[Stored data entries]
§ §

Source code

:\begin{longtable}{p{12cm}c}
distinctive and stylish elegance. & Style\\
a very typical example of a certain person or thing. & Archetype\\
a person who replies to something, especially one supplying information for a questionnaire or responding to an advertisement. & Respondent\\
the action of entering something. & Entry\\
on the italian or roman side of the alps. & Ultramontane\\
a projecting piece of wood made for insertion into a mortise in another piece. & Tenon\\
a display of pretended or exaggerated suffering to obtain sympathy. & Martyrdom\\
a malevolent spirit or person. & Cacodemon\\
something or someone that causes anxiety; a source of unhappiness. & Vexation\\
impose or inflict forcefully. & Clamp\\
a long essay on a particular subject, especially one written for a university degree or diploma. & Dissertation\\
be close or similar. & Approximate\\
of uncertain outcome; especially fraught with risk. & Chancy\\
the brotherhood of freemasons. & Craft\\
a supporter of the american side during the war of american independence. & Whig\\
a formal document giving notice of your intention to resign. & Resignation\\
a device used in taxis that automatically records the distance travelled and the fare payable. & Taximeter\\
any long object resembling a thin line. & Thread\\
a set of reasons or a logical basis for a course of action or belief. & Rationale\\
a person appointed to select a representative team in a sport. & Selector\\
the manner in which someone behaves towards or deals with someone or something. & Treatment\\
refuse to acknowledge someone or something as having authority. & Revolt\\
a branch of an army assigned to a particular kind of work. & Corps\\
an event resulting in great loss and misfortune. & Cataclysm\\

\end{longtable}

§ §

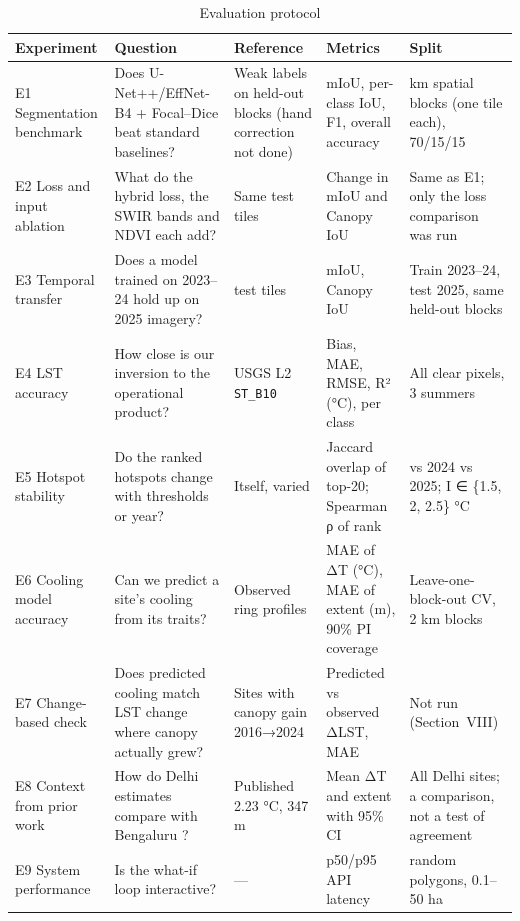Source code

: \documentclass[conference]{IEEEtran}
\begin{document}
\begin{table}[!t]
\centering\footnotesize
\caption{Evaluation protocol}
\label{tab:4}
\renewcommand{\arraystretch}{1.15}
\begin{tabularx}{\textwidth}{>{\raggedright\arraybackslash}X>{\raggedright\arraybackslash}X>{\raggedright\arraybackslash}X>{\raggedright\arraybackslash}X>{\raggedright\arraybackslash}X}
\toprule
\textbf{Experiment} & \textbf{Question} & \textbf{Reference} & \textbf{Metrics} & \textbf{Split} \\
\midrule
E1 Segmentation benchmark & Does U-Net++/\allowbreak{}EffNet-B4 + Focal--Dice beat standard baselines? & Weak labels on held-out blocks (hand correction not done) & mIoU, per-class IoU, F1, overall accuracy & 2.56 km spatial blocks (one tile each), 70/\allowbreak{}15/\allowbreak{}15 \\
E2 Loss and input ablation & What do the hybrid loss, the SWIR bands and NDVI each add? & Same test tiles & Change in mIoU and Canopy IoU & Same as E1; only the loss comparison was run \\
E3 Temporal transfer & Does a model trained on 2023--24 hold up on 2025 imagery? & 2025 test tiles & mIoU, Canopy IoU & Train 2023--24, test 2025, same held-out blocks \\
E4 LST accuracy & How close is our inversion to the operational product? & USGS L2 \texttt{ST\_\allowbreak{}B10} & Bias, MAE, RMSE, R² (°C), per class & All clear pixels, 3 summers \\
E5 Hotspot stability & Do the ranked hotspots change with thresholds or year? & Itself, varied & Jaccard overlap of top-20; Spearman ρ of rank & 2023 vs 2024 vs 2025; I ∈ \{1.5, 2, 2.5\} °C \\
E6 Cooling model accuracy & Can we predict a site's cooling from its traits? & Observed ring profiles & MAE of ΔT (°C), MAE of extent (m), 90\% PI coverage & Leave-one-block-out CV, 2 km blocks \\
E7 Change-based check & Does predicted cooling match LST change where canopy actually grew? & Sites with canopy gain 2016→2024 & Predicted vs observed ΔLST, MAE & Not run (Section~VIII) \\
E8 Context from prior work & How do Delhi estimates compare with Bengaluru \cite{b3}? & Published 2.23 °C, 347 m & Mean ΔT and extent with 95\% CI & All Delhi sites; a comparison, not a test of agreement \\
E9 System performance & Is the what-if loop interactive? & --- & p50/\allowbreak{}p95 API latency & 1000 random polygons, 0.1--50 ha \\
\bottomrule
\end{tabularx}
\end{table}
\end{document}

§ §

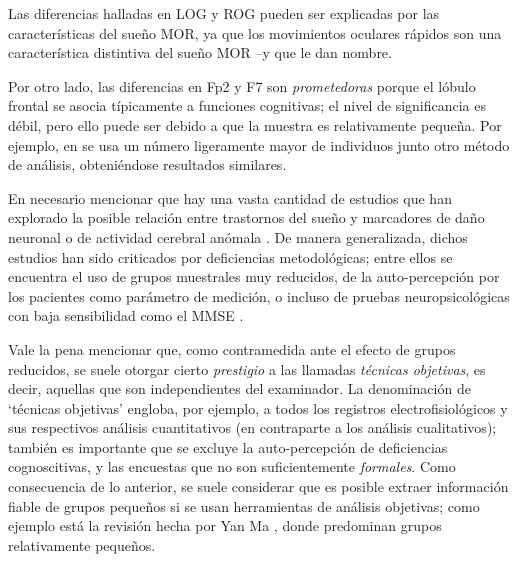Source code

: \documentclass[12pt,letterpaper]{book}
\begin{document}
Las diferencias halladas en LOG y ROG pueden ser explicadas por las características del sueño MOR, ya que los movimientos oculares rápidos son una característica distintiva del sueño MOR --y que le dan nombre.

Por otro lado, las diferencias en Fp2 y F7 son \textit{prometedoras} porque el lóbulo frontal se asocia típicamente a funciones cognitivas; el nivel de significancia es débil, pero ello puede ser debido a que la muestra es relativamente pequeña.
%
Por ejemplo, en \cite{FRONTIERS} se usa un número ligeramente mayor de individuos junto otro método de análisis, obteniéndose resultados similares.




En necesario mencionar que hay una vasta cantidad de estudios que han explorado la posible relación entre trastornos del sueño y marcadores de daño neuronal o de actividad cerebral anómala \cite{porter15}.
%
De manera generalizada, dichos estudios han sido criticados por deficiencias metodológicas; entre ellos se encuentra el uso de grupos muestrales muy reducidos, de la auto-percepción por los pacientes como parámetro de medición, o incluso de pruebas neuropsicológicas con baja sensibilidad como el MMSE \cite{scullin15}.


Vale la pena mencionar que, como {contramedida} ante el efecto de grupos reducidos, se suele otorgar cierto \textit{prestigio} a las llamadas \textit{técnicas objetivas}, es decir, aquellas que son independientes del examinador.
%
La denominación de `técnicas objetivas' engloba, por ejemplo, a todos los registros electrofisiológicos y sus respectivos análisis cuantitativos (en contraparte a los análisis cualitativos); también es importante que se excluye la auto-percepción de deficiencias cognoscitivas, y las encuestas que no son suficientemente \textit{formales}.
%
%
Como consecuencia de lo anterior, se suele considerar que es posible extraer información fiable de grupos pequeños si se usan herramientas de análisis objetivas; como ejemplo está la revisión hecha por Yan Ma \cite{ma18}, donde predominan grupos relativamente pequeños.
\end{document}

§ §

### [TASK DETAILS]
The lines in the entries above that carry the word "blocks" must be copied.

### [PROBLEM SOLUTION]
E1 Segmentation benchmark & Does U-Net++/\allowbreak{}EffNet-B4 + Focal--Dice beat standard baselines? & Weak labels on held-out blocks (hand correction not done) & mIoU, per-class IoU, F1, overall accuracy & 2.56 km spatial blocks (one tile each), 70/\allowbreak{}15/\allowbreak{}15 \\
E3 Temporal transfer & Does a model trained on 2023--24 hold up on 2025 imagery? & 2025 test tiles & mIoU, Canopy IoU & Train 2023--24, test 2025, same held-out blocks \\
E6 Cooling model accuracy & Can we predict a site's cooling from its traits? & Observed ring profiles & MAE of ΔT (°C), MAE of extent (m), 90\% PI coverage & Leave-one-block-out CV, 2 km blocks \\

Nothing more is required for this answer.